Webology, Volume 4, Number 2, June, 2007

Home Table of Contents Titles & Subject Index Authors Index

Folksonomies: Why do we need controlled vocabulary?

Alireza Noruzi


The Web consists of diverse information collections in terms of the type of content, context, format and quality. However, this diversity, as good as it is, often brings challenges for users in their web information seeking activities. The technologies such as wiki, blog, RSS, and folksonomy that build Web 2.0 present an opportunity to share knowledge and facilitate interactions between users and computers. One of the main challenges of Web 1.0 was that users were not engaged in information organization. Currently folksonomy-based systems (e.g., Del.icio.us) engage users in bookmarking and introducing their favorites.

What is a Folksonomy?

A folksonomy is a user-generated taxonomy used to categorize and retrieve web content such as web resources, online photographs and web links, using open-ended labels called tags. A folksonomy is most notably contrasted from a taxonomy in that the authors of the labeling system are often the main users (and sometimes originators) of the content to which the labels are applied. The labels are commonly known as tags and the labeling process is called tagging (Folksonomy, 2007). Tags help to improve search engine effectiveness because content is categorized using a familiar, accessible, and shared vocabulary.
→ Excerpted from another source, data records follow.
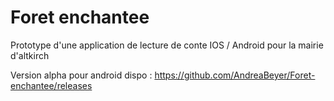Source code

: # Foret enchantee
 Prototype d'une application de lecture de conte IOS / Android pour la mairie d'altkirch
 
 Version alpha pour android dispo : https://github.com/AndreaBeyer/Foret-enchantee/releases
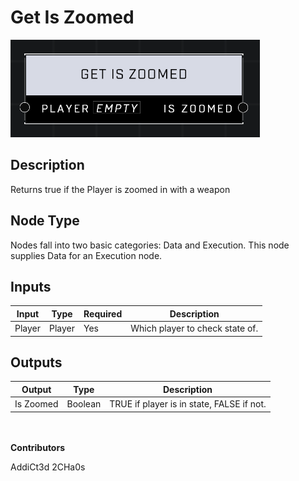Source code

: # Get Is Zoomed
![](../../../.gitbook/assets/get-is-zoomed.png)
## Description
Returns true if the Player is zoomed in with a weapon

## Node Type
Nodes fall into two basic categories: Data and Execution. This node supplies Data for an Execution node.

## Inputs
| Input | Type | Required | Description |
|------------------|------------------|----------|--------------------------------------------------------------|
| Player | Player | Yes | Which player to check state of. |

## Outputs
| Output | Type | Description |
|------------------|------------------|--------------------------------------------------------------|
| Is Zoomed | Boolean | TRUE if player is in state, FALSE if not. |

\
\
**Contributors**

AddiCt3d 2CHa0s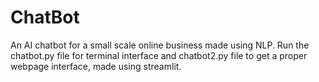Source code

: # ChatBot
An AI chatbot for a small scale online business made using NLP. 
Run the chatbot.py file for terminal interface and chatbot2.py file to get a proper webpage interface, made using streamlit.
Folksonomy, a free-form tagging, is a user-generated classification system of web contents that allows users to tag their favorite web resources with their chosen words or phrases selected from natural language. These tags (also called concepts, categories, facets or entities) can be used to classify web resources and to express users' preferences (Noruzi, 2006). Folksonomy is a classification of the users, by the users and for the users. The most popular, widely used folksonomy-based systems are:

  1. Del.icio.us: www.del.icio.us
  2. CiteULike: www.citeulike.org
  3. Connotea: www.connotea.org
  4. Flickr: www.flickr.com
  5. Furl: www.furl.net
  6. LibraryThing: www.librarything.com
  7. Scuttle: www.scuttle.org
  8. Shadows: www.shadows.com
  9. Simpy: www.simpy.com
  10. TagCloud: www.tagcloud.com
  11. Tagzania: www.tagzania.com
  12. Technorati: www.technorati.com
  13. Unalog: www.unalog.com
  14. Yahoo's MyWeb: http://myweb.yahoo.com
  15. YouTube: www.youtube.com

Why does a folksonomy-based system need a thesaurus?

The purpose of this note is to answer the following question: what can a thesaurus do for a folksonomy-based system? Properly developed and used, a thesaurus can play several roles:

A folksonomy-based system should use a thesaurus:

It should be noted that not everyone agrees on the need for a controlled vocabulary or thesaurus in folksonomy-based systems. However, there is no way to maintain consistency over time or across folksonomy users without a thesaurus. An additional folksonomy problem arises when dealing with foreign languages. It is obvious that different languages, such as Chinese, Persian, Arabic, German, and French use different words. Moreover, within any given language, different fields use differing vocabularies.

In folksonomy-based systems, there are at least two vocabularies: (i) the users' vocabularies; and (ii) the searchers' vocabularies. Thus, there is a possibility of mismatch in any transition between vocabularies, a dissonance in meaning. If the searcher asks for A and the user tags B, they might be expressing the same meaning in different ways (synonyms), or they might both write A and be meaning different things (homographs) (Buckland, 1999). A folksonomy-based system should control the use of synonyms and homonyms through the use of preferred terms. It should be able to relate synonyms and suggest a preferred option, popular synonym.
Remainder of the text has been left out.